— Task goal —
Pick out the lines below with "마이크로" and list them.

— Dataset excerpts —
· · · ·

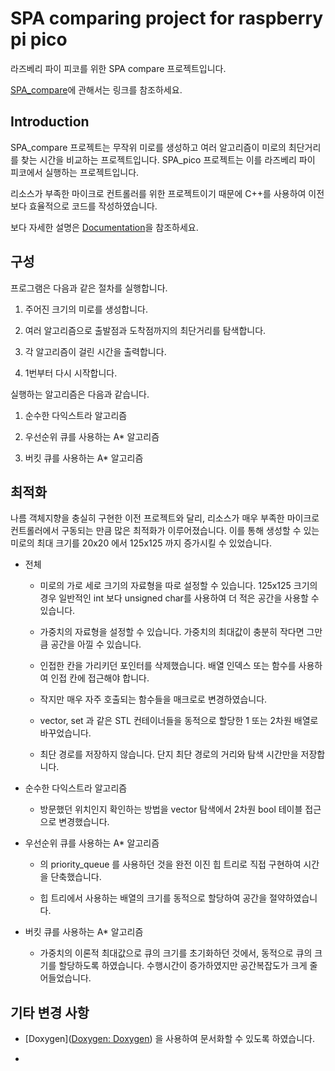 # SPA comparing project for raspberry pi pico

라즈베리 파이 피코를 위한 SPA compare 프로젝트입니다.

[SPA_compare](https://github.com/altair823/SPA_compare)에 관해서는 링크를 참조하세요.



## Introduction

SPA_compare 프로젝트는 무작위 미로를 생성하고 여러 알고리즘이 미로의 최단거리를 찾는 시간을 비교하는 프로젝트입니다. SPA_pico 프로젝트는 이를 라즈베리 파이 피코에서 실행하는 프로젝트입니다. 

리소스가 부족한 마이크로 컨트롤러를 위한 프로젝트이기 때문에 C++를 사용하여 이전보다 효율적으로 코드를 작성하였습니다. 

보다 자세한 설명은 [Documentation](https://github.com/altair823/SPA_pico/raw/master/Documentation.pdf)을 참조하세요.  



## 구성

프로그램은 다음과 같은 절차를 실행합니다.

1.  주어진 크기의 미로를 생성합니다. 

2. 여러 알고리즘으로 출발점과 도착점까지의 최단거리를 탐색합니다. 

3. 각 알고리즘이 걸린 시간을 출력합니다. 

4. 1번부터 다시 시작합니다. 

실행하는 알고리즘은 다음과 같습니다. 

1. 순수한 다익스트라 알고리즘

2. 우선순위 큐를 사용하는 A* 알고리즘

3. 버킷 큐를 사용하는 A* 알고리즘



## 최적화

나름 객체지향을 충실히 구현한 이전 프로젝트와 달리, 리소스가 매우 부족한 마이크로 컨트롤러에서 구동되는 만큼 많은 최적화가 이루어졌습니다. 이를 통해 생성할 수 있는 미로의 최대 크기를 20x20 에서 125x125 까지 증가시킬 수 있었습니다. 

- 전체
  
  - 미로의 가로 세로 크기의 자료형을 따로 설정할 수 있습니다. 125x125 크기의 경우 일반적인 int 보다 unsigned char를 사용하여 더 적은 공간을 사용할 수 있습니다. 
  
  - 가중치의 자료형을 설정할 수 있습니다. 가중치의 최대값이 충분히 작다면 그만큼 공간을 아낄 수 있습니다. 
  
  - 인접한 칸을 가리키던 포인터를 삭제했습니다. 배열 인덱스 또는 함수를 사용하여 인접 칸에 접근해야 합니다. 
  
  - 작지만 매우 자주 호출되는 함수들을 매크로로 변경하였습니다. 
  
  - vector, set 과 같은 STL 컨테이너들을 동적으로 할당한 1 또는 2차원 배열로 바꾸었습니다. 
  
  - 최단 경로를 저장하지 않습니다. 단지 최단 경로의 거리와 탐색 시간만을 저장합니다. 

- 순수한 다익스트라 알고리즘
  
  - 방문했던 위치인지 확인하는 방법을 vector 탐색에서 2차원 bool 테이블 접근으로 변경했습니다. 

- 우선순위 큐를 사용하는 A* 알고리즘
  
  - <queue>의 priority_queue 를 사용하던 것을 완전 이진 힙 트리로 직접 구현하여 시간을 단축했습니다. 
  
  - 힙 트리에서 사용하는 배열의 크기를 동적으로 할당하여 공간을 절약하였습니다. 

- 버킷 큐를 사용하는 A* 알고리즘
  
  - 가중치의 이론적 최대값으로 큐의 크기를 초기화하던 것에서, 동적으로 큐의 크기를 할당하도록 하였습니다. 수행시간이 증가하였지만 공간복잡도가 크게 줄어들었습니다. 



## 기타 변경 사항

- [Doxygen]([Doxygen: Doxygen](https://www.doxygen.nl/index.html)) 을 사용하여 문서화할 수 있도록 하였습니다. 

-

· · · ·

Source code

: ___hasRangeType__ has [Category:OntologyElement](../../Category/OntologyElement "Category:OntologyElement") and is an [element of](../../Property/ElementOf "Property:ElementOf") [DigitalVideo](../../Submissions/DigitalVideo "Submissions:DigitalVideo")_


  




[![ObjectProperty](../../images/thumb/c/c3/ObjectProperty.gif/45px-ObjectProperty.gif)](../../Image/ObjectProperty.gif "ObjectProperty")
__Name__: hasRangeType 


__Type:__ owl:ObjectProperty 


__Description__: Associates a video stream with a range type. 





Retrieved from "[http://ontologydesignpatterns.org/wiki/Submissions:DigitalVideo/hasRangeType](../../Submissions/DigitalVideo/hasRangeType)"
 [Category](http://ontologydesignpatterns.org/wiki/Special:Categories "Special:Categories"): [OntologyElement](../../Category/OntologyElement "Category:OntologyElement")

· · · ·

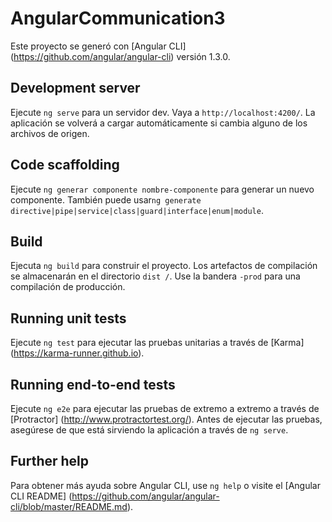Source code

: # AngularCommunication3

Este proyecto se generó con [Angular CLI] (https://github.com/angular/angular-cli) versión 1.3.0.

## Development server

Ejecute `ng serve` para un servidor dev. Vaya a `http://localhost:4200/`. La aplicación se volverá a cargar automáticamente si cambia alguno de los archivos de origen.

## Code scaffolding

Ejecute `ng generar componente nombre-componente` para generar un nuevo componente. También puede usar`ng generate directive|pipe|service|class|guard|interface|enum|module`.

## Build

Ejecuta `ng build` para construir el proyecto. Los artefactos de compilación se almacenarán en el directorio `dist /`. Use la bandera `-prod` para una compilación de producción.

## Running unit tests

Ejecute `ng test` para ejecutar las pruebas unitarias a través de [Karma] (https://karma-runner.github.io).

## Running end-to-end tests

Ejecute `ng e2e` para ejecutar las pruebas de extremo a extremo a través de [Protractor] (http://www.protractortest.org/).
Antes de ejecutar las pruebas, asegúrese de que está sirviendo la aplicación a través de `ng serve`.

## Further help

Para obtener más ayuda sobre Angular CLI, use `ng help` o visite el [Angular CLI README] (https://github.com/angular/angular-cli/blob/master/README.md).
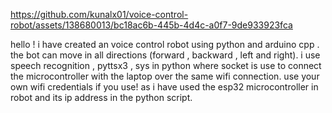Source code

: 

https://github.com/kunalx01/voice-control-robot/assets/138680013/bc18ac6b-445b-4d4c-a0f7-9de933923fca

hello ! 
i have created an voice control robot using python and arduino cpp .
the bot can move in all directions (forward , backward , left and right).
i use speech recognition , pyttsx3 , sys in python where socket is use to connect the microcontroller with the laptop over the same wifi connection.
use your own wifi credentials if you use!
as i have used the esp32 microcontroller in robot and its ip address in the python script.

· · · ·

— Exercise result —
리소스가 부족한 마이크로 컨트롤러를 위한 프로젝트이기 때문에 C++를 사용하여 이전보다 효율적으로 코드를 작성하였습니다. 
나름 객체지향을 충실히 구현한 이전 프로젝트와 달리, 리소스가 매우 부족한 마이크로 컨트롤러에서 구동되는 만큼 많은 최적화가 이루어졌습니다. 이를 통해 생성할 수 있는 미로의 최대 크기를 20x20 에서 125x125 까지 증가시킬 수 있었습니다. 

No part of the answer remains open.